[Dataset entries]
- - - -
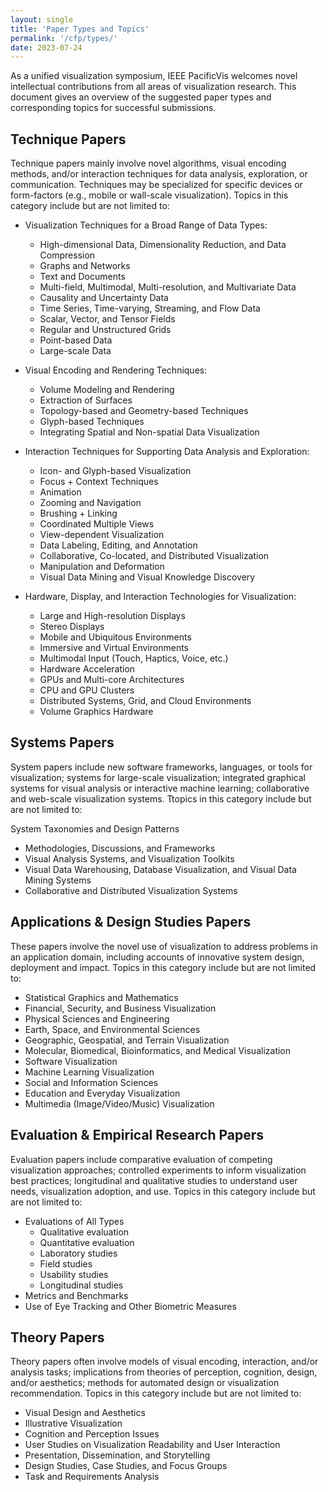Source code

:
 ```yaml
---
layout: single
title: 'Paper Types and Topics'
permalink: '/cfp/types/'
date: 2023-07-24
---
```


As a unified visualization symposium, IEEE PacificVis welcomes novel intellectual contributions from all areas of visualization research. This document gives an overview of the suggested paper types and corresponding topics for successful submissions.

## Technique Papers

Technique papers mainly involve novel algorithms, visual encoding methods, and/or interaction techniques for data analysis, exploration, or communication. Techniques may be specialized for specific devices or form-factors (e.g., mobile or wall-scale visualization). Topics in this category include but are not limited to:

- Visualization Techniques for a Broad Range of Data Types:
    - High-dimensional Data, Dimensionality Reduction, and Data Compression
    - Graphs and Networks
    - Text and Documents
    - Multi-field, Multimodal, Multi-resolution, and Multivariate Data
    - Causality and Uncertainty Data
    - Time Series, Time-varying, Streaming, and Flow Data
    - Scalar, Vector, and Tensor Fields
    - Regular and Unstructured Grids
    - Point-based Data
    - Large-scale Data

- Visual Encoding and Rendering Techniques:
    - Volume Modeling and Rendering
    - Extraction of Surfaces
    - Topology-based and Geometry-based Techniques
    - Glyph-based Techniques
    - Integrating Spatial and Non-spatial Data Visualization

- Interaction Techniques for Supporting Data Analysis and Exploration:
    - Icon- and Glyph-based Visualization
    - Focus + Context Techniques
    - Animation
    - Zooming and Navigation
    - Brushing + Linking
    - Coordinated Multiple Views
    - View-dependent Visualization
    - Data Labeling, Editing, and Annotation
    - Collaborative, Co-located, and Distributed Visualization
    - Manipulation and Deformation
    - Visual Data Mining and Visual Knowledge Discovery

- Hardware, Display, and Interaction Technologies for Visualization:
    - Large and High-resolution Displays
    - Stereo Displays
    - Mobile and Ubiquitous Environments
    - Immersive and Virtual Environments
    - Multimodal Input (Touch, Haptics, Voice, etc.)
    - Hardware Acceleration
    - GPUs and Multi-core Architectures
    - CPU and GPU Clusters
    - Distributed Systems, Grid, and Cloud Environments
    - Volume Graphics Hardware

## Systems Papers

System papers include new software frameworks, languages, or tools for visualization; systems for large-scale visualization; integrated graphical systems for visual analysis or interactive machine learning; collaborative and web-scale visualization systems. Ttopics in this category include but are not limited to:

System Taxonomies and Design Patterns
- Methodologies, Discussions, and Frameworks
- Visual Analysis Systems, and Visualization Toolkits
- Visual Data Warehousing, Database Visualization, and Visual Data Mining Systems
- Collaborative and Distributed Visualization Systems

## Applications & Design Studies Papers

These papers involve the novel use of visualization to address problems in an application domain, including accounts of innovative system design, deployment and impact. Topics in this category include but are not limited to:

- Statistical Graphics and Mathematics
- Financial, Security, and Business Visualization
- Physical Sciences and Engineering
- Earth, Space, and Environmental Sciences
- Geographic, Geospatial, and Terrain Visualization
- Molecular, Biomedical, Bioinformatics, and Medical Visualization
- Software Visualization
- Machine Learning Visualization
- Social and Information Sciences
- Education and Everyday Visualization
- Multimedia (Image/Video/Music) Visualization

## Evaluation & Empirical Research Papers

Evaluation papers include comparative evaluation of competing visualization approaches; controlled experiments to inform visualization best practices; longitudinal and qualitative studies to understand user needs, visualization adoption, and use. Topics in this category include but are not limited to:

- Evaluations of All Types
    - Qualitative evaluation
    - Quantitative evaluation
    - Laboratory studies
    - Field studies
    - Usability studies
    - Longitudinal studies
- Metrics and Benchmarks
- Use of Eye Tracking and Other Biometric Measures

## Theory Papers

Theory papers often involve models of visual encoding, interaction, and/or analysis tasks; implications from theories of perception, cognition, design, and/or aesthetics; methods for automated design or visualization recommendation. Topics in this category include but are not limited to:

- Visual Design and Aesthetics
- Illustrative Visualization
- Cognition and Perception Issues
- User Studies on Visualization Readability and User Interaction
- Presentation, Dissemination, and Storytelling
- Design Studies, Case Studies, and Focus Groups
- Task and Requirements Analysis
- - - -
Within the data above, the span starting at the line containing "## Applications & Design Studies Papers" and ending at the line containing "- Financial, Security, and" is to be retyped exactly, with no other lines.

## Applications & Design Studies Papers

These papers involve the novel use of visualization to address problems in an application domain, including accounts of innovative system design, deployment and impact. Topics in this category include but are not limited to:

- Statistical Graphics and Mathematics
- Financial, Security, and Business Visualization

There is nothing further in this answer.